Thulium - State-of-the-art Multilingual Handwriting Text Recognition for Python
Project description
Thulium - State-of-the-Art Multilingual Handwriting Text Recognition for Python
Thulium is a state-of-the-art, open-source Python library for offline handwritten text recognition (HTR) and document intelligence. Engineered for high-performance research and production deployments, Thulium provides an end-to-end processing stack from document layout analysis to language-model-enhanced decoding across 52+ languages, with comprehensive support for Latin, Cyrillic, Arabic, Devanagari, Georgian, Armenian, and other major world scripts.
Version 0.2.0 (Beta): Language parity release with first-class support for all 52+ languages.

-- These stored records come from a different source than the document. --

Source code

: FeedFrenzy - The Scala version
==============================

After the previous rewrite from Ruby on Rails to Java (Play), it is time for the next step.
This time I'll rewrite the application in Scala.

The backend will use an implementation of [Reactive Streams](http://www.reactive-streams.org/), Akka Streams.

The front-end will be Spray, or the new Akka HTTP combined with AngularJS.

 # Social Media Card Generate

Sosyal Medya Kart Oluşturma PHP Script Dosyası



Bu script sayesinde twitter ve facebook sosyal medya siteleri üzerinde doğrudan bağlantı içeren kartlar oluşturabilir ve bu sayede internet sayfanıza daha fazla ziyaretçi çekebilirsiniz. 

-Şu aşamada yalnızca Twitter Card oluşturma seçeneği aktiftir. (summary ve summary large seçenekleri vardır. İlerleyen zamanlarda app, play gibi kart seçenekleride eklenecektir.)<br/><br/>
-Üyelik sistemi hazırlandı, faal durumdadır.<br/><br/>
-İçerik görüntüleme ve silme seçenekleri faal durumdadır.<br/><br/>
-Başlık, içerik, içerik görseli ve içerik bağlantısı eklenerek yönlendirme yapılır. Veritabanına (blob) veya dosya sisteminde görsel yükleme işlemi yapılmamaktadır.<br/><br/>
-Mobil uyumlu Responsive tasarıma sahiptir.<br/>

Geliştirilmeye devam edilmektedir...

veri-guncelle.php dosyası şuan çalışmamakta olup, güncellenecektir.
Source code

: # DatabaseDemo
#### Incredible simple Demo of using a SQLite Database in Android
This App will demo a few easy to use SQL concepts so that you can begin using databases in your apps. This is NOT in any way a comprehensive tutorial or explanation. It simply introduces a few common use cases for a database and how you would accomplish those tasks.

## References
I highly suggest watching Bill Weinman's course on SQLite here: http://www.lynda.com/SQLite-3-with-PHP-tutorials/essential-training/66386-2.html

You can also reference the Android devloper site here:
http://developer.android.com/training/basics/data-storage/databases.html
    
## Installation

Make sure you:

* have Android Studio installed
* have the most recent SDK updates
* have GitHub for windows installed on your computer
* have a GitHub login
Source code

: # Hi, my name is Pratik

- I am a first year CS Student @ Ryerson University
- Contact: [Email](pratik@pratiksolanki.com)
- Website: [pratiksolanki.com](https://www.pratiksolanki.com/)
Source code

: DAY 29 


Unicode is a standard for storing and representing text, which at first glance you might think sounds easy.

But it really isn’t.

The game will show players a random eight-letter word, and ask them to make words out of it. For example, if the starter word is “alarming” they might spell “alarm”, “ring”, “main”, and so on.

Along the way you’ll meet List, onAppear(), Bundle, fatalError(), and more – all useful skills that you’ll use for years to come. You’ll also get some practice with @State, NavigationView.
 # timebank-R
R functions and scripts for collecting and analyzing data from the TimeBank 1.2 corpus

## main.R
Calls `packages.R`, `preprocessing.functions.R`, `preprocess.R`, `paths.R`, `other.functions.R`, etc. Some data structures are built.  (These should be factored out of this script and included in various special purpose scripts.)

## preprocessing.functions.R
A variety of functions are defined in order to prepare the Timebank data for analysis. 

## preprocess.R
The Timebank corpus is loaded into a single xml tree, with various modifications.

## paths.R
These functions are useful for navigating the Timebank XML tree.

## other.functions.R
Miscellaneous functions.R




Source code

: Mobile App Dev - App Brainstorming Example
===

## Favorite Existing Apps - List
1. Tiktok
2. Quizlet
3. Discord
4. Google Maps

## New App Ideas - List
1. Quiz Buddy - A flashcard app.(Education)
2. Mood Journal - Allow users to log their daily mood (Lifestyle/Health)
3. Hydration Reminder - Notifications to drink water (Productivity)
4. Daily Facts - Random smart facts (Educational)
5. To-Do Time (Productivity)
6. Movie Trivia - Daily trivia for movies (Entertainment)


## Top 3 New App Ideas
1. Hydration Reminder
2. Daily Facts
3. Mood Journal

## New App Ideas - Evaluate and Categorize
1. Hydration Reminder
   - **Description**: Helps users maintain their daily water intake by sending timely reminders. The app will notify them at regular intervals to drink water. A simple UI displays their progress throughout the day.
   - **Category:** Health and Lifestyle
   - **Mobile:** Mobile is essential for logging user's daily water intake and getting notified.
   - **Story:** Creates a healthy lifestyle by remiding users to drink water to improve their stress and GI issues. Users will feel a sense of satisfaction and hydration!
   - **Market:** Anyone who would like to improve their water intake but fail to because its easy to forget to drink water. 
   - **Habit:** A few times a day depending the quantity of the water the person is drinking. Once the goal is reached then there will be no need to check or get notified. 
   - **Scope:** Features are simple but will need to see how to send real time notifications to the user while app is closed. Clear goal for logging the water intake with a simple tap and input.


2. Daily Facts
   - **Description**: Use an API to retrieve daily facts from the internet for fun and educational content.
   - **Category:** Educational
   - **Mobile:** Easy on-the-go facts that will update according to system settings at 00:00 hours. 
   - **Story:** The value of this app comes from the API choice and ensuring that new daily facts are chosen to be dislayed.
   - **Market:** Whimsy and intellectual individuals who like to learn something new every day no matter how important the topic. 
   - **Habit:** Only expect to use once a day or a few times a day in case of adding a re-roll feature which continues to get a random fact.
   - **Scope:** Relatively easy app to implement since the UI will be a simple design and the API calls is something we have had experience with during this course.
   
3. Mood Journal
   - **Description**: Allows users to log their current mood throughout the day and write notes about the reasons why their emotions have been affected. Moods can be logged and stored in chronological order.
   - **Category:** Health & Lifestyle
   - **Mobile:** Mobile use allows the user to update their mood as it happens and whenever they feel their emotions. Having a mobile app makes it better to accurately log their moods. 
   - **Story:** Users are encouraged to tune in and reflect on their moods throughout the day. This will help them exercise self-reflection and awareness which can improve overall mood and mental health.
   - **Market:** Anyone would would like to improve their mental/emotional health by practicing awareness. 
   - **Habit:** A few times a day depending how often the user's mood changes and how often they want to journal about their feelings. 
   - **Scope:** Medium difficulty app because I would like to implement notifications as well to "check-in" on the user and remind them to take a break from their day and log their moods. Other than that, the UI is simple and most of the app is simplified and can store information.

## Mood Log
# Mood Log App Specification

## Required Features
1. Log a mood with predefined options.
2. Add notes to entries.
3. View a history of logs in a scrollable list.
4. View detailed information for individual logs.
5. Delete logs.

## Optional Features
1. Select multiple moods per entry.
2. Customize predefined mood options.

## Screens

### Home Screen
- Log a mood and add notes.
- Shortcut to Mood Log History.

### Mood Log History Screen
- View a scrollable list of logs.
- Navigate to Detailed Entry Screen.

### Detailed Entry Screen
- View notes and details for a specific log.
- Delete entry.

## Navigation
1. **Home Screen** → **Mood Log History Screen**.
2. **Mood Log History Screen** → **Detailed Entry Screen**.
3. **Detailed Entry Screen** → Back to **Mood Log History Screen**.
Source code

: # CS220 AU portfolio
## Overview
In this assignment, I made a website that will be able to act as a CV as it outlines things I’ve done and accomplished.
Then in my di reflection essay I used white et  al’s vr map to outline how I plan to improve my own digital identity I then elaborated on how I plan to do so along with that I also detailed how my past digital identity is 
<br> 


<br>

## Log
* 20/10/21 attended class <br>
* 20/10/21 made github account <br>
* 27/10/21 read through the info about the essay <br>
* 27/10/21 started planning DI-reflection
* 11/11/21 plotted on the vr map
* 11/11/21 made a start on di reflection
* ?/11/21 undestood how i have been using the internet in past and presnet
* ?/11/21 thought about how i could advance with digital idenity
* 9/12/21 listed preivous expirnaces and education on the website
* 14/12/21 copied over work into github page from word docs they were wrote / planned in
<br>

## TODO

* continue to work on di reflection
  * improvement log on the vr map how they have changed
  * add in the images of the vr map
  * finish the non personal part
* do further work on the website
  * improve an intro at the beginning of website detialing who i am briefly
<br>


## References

See CHANGELOG.md for details.
Overview
Thulium abstracts the complexity of modern deep learning-based OCR/HTR pipelines into a modular, extensible Python API. The library is designed to address the challenges of multilingual handwriting recognition, providing robust solutions for digitizing historical archives, processing structured forms, and building reading systems for both high-resource and low-resource languages.
The architecture emphasizes configurability and research reproducibility, enabling researchers and engineers to experiment with different model components while maintaining production-grade reliability.
Key Capabilities
- Multilingual Deep Learning: Pluggable language profiles supporting 52+ languages across Latin, Cyrillic, Arabic, Devanagari, Georgian, Armenian, CJK, and other scripts.
- End-to-End Pipeline: Complete processing chain including:
- Preprocessing: Image normalization, binarization, and augmentation.
- Segmentation: Robust line and word segmentation via U-Net architectures.
- Recognition: CNN-RNN-CTC and Transformer-based HTR models.
- Decoding: Greedy, beam search, and language-model-enhanced decoding.
- Production-Ready Design: Built with modularity, extensibility, and rigorous testing practices.
- Explainability (XAI): Built-in tools for attention visualization and confidence analysis.
- Comprehensive CLI: Command-line interface for batch processing and evaluation.
Installation
From PyPI
pip install thulium
From Source (Development)
git clone https://github.com/olaflaitinen/Thulium.git
cd Thulium
pip install -e .[dev]
System Requirements
- Python 3.10 or higher
- PyTorch 2.0 or higher
- Optional: CUDA-compatible GPU for accelerated inference
- Optional:
poppler-utilsfor PDF processing
Quickstart
Python API
The high-level API automates model selection and pipeline orchestration.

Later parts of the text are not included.